In any case, P&G company officials told FactCheck.org that Daines wasn’t making corporate-level decisions about the company’s strategic worldwide operations. According to Daines’ campaign, his focus there “was to open a new market in China by selling an American brand to Chinese consumers.”

“Mr. Daines was employed in China but his duties did not involve the siting or strategic operations of any manufacturing center in China or elsewhere,” Jeff LeRoy, senior manager of P&G Corporate Communications wrote to us in an email. “During his time in China, all products made in China were for that domestic market. None of the investment made in China has come at the expense of American jobs. To the contrary, China and our other international businesses support many high skilled jobs in the US in engineering, R&D, marketing, finance and logistics.”

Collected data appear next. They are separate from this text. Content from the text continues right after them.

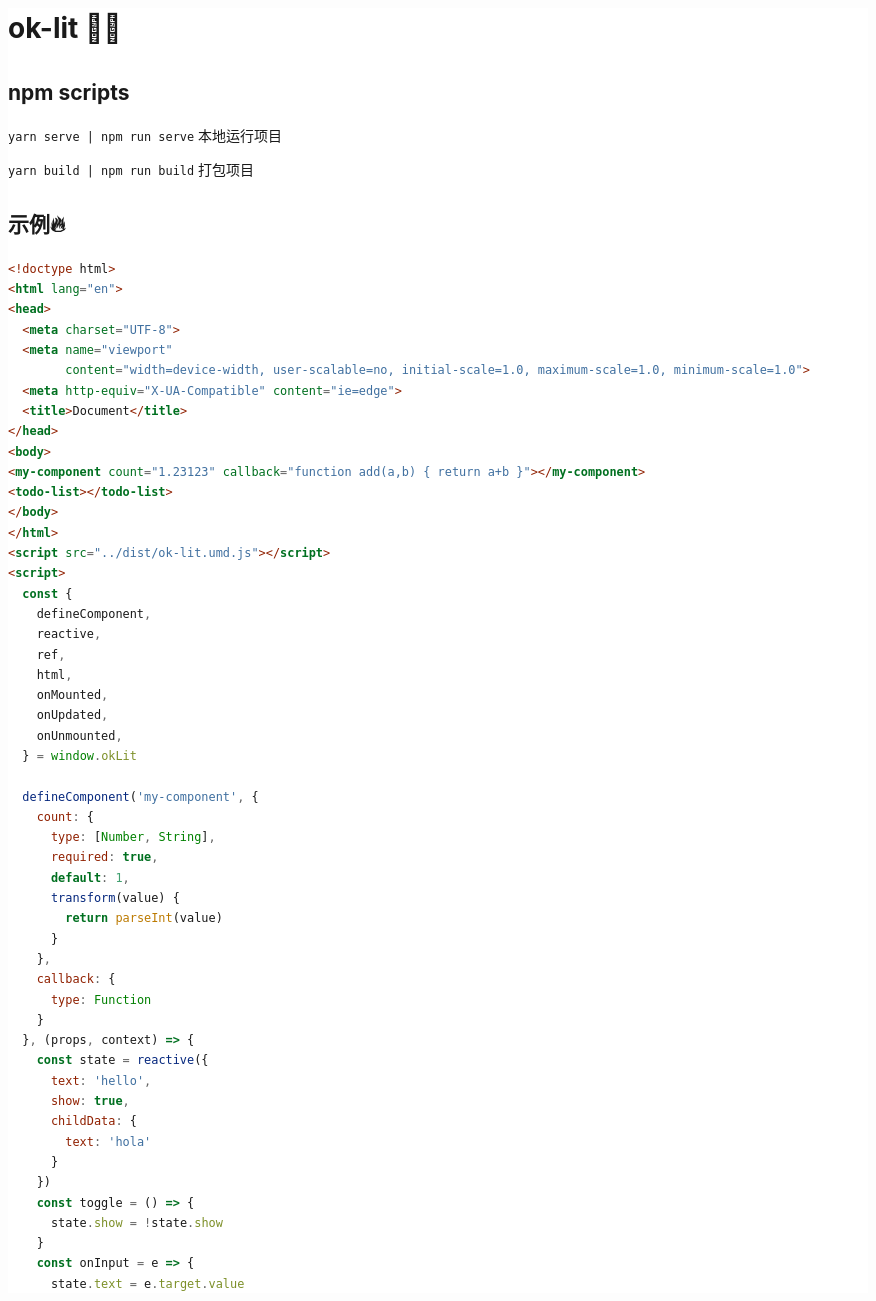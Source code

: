 # ok-lit 🖖🔥

## npm scripts 
`yarn serve | npm run serve` 本地运行项目

`yarn build | npm run build` 打包项目

## 示例🔥
```html
<!doctype html>
<html lang="en">
<head>
  <meta charset="UTF-8">
  <meta name="viewport"
        content="width=device-width, user-scalable=no, initial-scale=1.0, maximum-scale=1.0, minimum-scale=1.0">
  <meta http-equiv="X-UA-Compatible" content="ie=edge">
  <title>Document</title>
</head>
<body>
<my-component count="1.23123" callback="function add(a,b) { return a+b }"></my-component>
<todo-list></todo-list>
</body>
</html>
<script src="../dist/ok-lit.umd.js"></script>
<script>
  const {
    defineComponent,
    reactive,
    ref,
    html,
    onMounted,
    onUpdated,
    onUnmounted,
  } = window.okLit

  defineComponent('my-component', {
    count: {
      type: [Number, String],
      required: true,
      default: 1,
      transform(value) {
        return parseInt(value)
      }
    },
    callback: {
      type: Function
    }
  }, (props, context) => {
    const state = reactive({
      text: 'hello',
      show: true,
      childData: {
        text: 'hola'
      }
    })
    const toggle = () => {
      state.show = !state.show
    }
    const onInput = e => {
      state.text = e.target.value
```

  [key: string]: Prop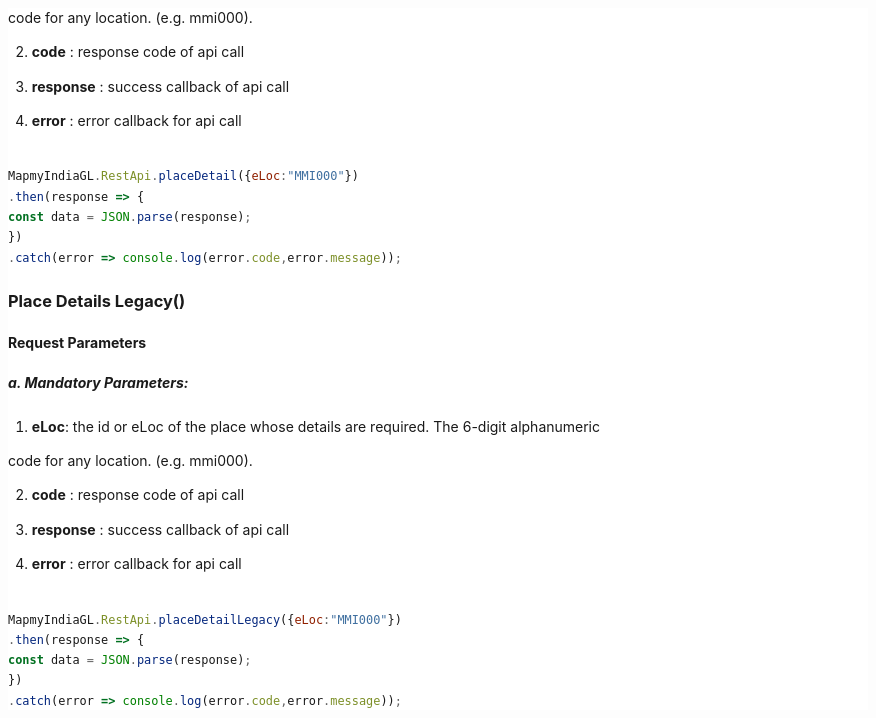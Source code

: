 code for any location. (e.g. mmi000).

  

2.  **code** : response code of api call

3.  **response** : success callback of api call

4.  **error** : error callback for api call

  

  

```javascript

MapmyIndiaGL.RestApi.placeDetail({eLoc:"MMI000"})
.then(response => {
const data = JSON.parse(response);
})
.catch(error => console.log(error.code,error.message));


```

### Place Details Legacy()

  

#### Request Parameters

  

##### a. Mandatory Parameters:

  

  

1.  **eLoc**: the id or eLoc of the place whose details are required. The 6-digit alphanumeric

  

code for any location. (e.g. mmi000).

  

2.  **code** : response code of api call

3.  **response** : success callback of api call

4.  **error** : error callback for api call

  

  

```javascript

MapmyIndiaGL.RestApi.placeDetailLegacy({eLoc:"MMI000"})
.then(response => {
const data = JSON.parse(response);
})
.catch(error => console.log(error.code,error.message));

```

The Walsh campaign argues that while Daines may have been a mid-level manager for P&G, his experience there helps to inform his voting record in the House — where he has served since 2013 — which includes votes in 2013 and 2014 in support of Rep. Paul Ryan’s budget plan. Both of those plans call for a “territorial” tax system in which U.S.-resident multinational corporations would pay no tax on their foreign-source income.

“Currently, US corporations are taxable on their worldwide income with a credit for foreign income taxes paid,” Eric Toder of the nonpartisan Tax Policy Center explained in an email to FactCheck.org. “But they don’t have to pay any tax on profits they accrue within their foreign subsidiaries until those profits are repatriated as a dividend to the U.S. parent corporation.”

Toder warned, however, that Ryan’s plan hasn’t been specific about how the tax would be implemented, or what types of provisions might be added to prevent income-shifting.

“It is impossible to tell what the Congressman’s support for Ryan’s budget means in terms of advocacy of any specific set of international taxation rules,” Toder said. “It is also unclear whether adopting a territorial system would cause U.S. jobs to shift to China. But that is a question of analysis, not fact.”

We’re not going to wade into an economic debate over the territorial tax. We’ll stick to the ad’s claims. Again, the ad says “Daines worked for years in China, helping an American company build factories there, at the same time Daines’ company was firing thousands of American workers here.” Again, those facts may be independently true, but the implication that expansion in China caused the loss of jobs in the U.S., or that Daines was responsible for the company’s decision to open manufacturing plants in China, is unsupported.